What to work on: The word to look for is "duplicate". Report every line of the entries below that has it.

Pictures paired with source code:
----

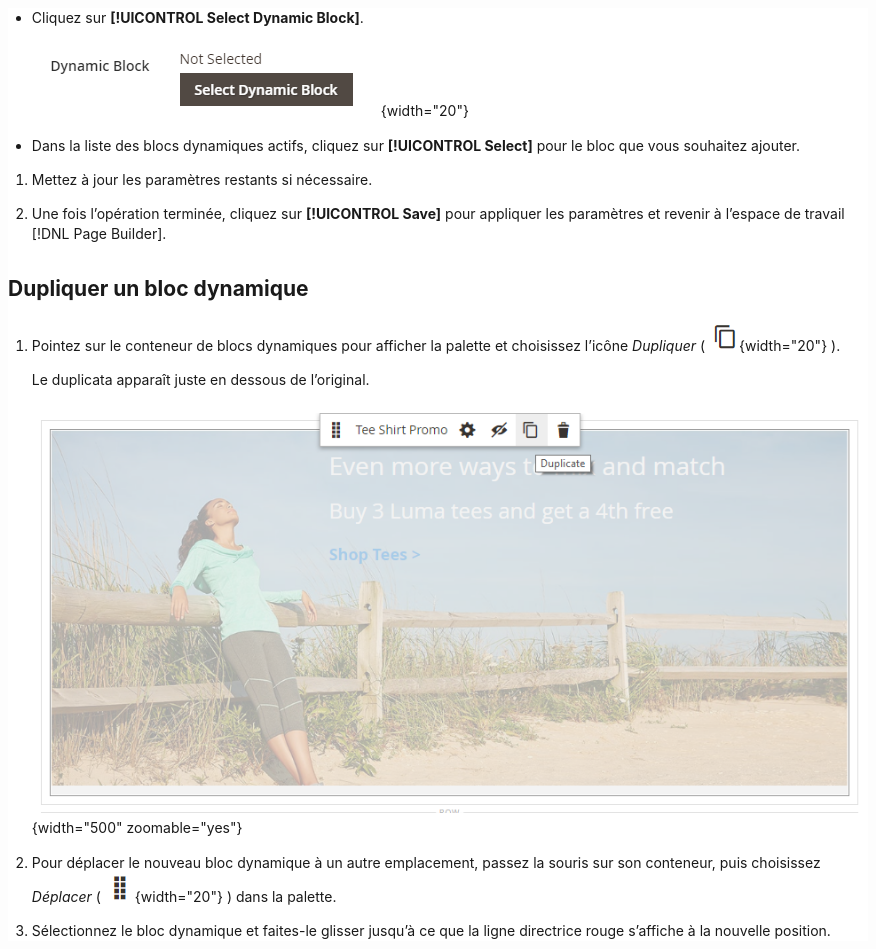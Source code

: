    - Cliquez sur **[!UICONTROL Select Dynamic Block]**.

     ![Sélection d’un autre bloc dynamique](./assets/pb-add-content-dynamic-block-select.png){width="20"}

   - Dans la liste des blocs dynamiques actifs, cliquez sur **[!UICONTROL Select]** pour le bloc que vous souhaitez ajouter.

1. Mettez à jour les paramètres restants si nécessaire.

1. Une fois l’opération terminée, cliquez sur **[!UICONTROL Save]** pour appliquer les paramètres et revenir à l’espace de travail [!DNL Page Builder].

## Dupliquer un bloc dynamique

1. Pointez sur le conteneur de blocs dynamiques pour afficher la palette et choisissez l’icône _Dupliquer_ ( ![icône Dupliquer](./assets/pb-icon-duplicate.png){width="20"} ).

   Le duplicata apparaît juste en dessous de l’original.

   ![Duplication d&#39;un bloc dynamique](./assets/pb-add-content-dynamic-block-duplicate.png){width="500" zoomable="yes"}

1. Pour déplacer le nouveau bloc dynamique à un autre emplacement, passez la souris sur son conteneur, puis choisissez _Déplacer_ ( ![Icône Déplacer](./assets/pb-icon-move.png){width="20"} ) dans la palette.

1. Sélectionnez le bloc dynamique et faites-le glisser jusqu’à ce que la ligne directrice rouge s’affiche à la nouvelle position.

----

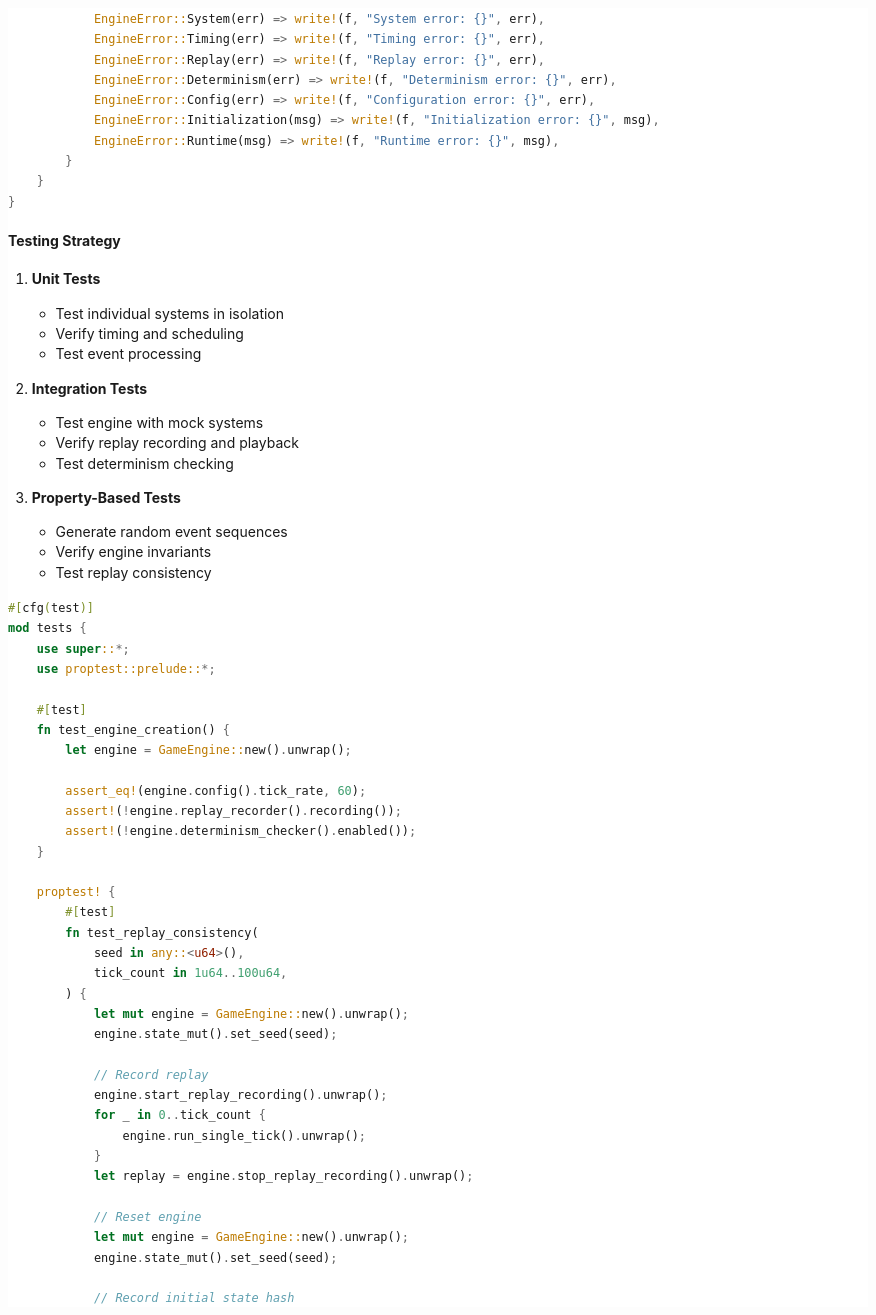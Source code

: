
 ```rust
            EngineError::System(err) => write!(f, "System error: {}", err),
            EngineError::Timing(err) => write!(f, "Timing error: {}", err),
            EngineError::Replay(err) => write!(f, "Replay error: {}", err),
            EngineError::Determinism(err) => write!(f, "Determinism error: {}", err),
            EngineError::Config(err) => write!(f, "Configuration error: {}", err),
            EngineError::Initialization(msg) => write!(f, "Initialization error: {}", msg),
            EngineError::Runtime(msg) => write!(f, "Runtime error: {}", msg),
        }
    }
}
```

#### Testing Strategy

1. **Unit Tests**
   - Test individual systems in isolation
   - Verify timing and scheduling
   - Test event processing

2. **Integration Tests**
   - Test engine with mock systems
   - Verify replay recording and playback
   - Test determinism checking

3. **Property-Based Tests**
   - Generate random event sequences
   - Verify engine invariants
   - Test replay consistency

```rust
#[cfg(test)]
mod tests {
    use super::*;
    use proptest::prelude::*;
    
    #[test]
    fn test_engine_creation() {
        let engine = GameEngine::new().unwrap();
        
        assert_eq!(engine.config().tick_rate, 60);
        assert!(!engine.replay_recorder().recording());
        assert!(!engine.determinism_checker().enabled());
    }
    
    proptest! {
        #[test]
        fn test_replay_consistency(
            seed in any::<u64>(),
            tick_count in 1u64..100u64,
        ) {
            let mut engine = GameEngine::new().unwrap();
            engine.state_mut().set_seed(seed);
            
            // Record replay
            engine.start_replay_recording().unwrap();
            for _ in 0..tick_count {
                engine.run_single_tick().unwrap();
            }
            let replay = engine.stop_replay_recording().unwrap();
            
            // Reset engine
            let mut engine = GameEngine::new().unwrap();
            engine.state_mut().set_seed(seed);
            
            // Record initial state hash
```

----

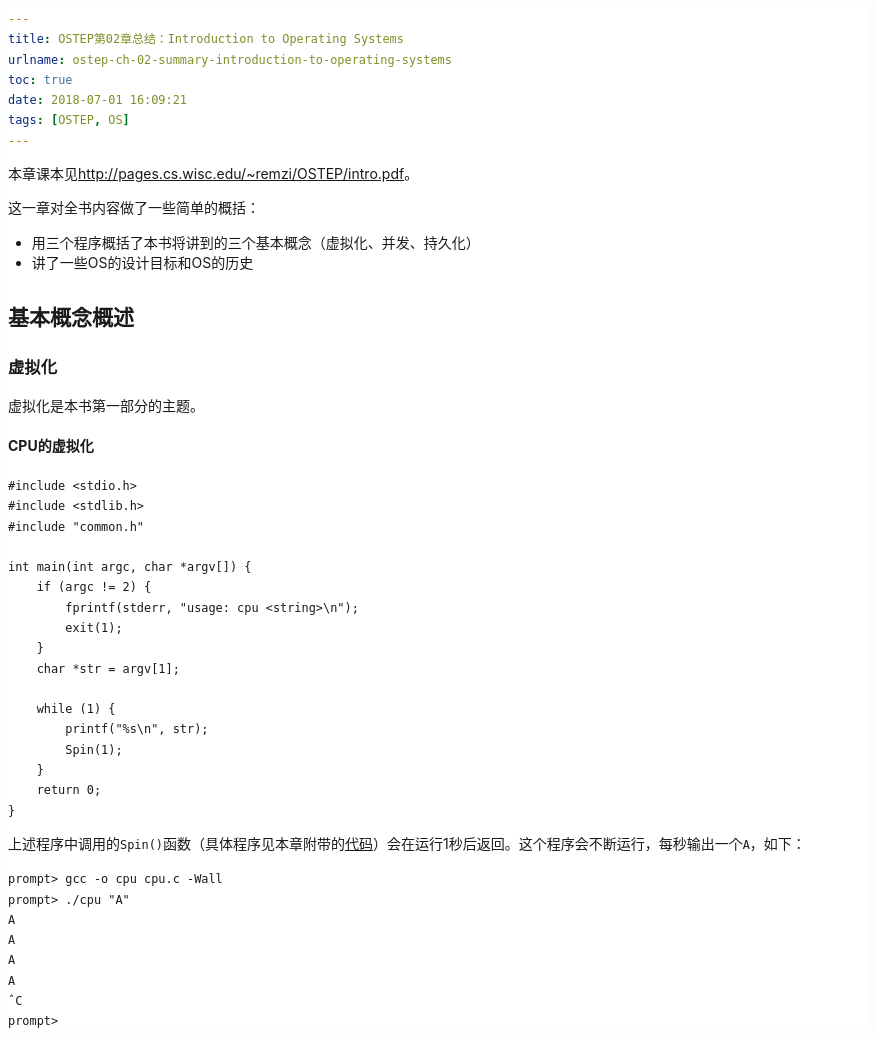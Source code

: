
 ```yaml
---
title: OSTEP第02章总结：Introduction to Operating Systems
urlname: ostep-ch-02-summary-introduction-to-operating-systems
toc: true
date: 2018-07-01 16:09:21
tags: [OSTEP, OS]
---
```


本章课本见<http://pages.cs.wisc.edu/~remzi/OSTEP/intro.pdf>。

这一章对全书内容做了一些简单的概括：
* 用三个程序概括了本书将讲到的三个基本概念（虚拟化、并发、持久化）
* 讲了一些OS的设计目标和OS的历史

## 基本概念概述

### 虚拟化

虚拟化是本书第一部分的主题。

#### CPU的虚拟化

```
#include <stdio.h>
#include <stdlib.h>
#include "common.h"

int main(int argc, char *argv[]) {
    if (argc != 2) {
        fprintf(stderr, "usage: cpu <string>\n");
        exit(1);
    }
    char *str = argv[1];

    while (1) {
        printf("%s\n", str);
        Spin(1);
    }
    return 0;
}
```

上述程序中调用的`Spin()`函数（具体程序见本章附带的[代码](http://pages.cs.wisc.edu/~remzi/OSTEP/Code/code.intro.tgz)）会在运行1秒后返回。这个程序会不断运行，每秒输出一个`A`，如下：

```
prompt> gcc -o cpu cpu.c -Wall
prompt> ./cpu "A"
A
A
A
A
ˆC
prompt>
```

----

Expected output:
1. Pointez sur le conteneur de blocs dynamiques pour afficher la palette et choisissez l’icône _Dupliquer_ ( ![icône Dupliquer](./assets/pb-icon-duplicate.png){width="20"} ).
   ![Duplication d&#39;un bloc dynamique](./assets/pb-add-content-dynamic-block-duplicate.png){width="500" zoomable="yes"}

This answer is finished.